Year 4, Month 8, Day 15: This Is Mine. This Is Mine. All This Is Mine.

The LA Times, on another big attractive animal:

The world’s most endangered feline species may become extinct in the wild within 50 years, researchers say, a victim of climate change.

A new report projects that Iberian lynx could become the first cat species in at least 2,000 years to become extinct, researchers found, largely because of the decline of the European rabbit, which makes up 80% of the cat’s diet.

The report, published Sunday in the journal Nature Climate Change, warns that current efforts to boost population of the distinctive tufted-eared cat will only “buy a few decades” for the animal that was once abundant in parts of Spain, Portugal and France.

Rabbit populations have drastically fallen because of overhunting, disease and habitat reduction, researchers said, with climate change a major driver.

Bla, bla, bla. July 23:

If it were only “charismatic megafauna” like the Iberian lynx that face extinction due to the onrush of climatic change, we’d have far less to worry about — although news reporters oriented towards such splashy stories might not notice the difference.

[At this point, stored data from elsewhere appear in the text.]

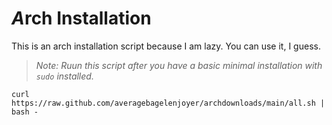 # *A*rch Installation
This is an arch installation script because I am lazy. You can use it, I guess.

> *Note: Ruun this script after you have a basic minimal installation with `sudo` installed.*

`curl https://raw.github.com/averagebagelenjoyer/archdownloads/main/all.sh | bash -`
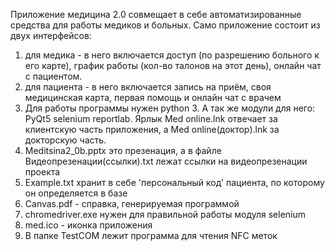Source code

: Приложение медицина 2.0 совмещает в себе автоматизированные средства для работы медиков и больных.
Само приложение состоит из двух интерфейсов:
1. для медика - в него включается доступ (по разрешению больного к его карте), график работы (кол-во талонов на этот день), онлайн чат с пациентом.
2. для пациента - в него включается запись на приём, своя медицинская карта, первая помощь и онлайн чат с врачем
3. Для работы программы нужен python 3.
А так же модули для него: PyQt5 selenium reportlab.
Ярлык Med online.lnk отвечает за клиентскую часть приложения, а Med online(доктор).lnk за докторскую часть.
4. Meditsina2_0b.pptx это презенация, а в файле Видеопрезенации(ссылки).txt лежат ссылки на видеопрезенации проекта
5. Example.txt хранит в себе 'персональный код' пациента, по которому он определяется в базе
6. Canvas.pdf - справка, генерируемая программой
7. chromedriver.exe нужен для правильной работы модуля selenium
8. med.ico - иконка приложения
9. В папке TestCOM лежит программа для чтения NFC меток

Far more troubling than the fate of a single wild cat species is the ongoing decimation of Earth’s most valuable natural resource: the biodiversity which has filled every available ecological niche on the planet with life.

The fewer life-forms present in a large ecosystem, the less resilient the ecosystem. For example, monocropped agriculture is terribly vulnerable; while factory farms may be able to generate huge quantities of food, a single invasive virus or insect pest can destroy their productivity completely. Earth is currently undergoing a mass extinction event thanks to human-caused climate change; the Iberian lynx and the polar bears are just the tip of a (rapidly melting) iceberg.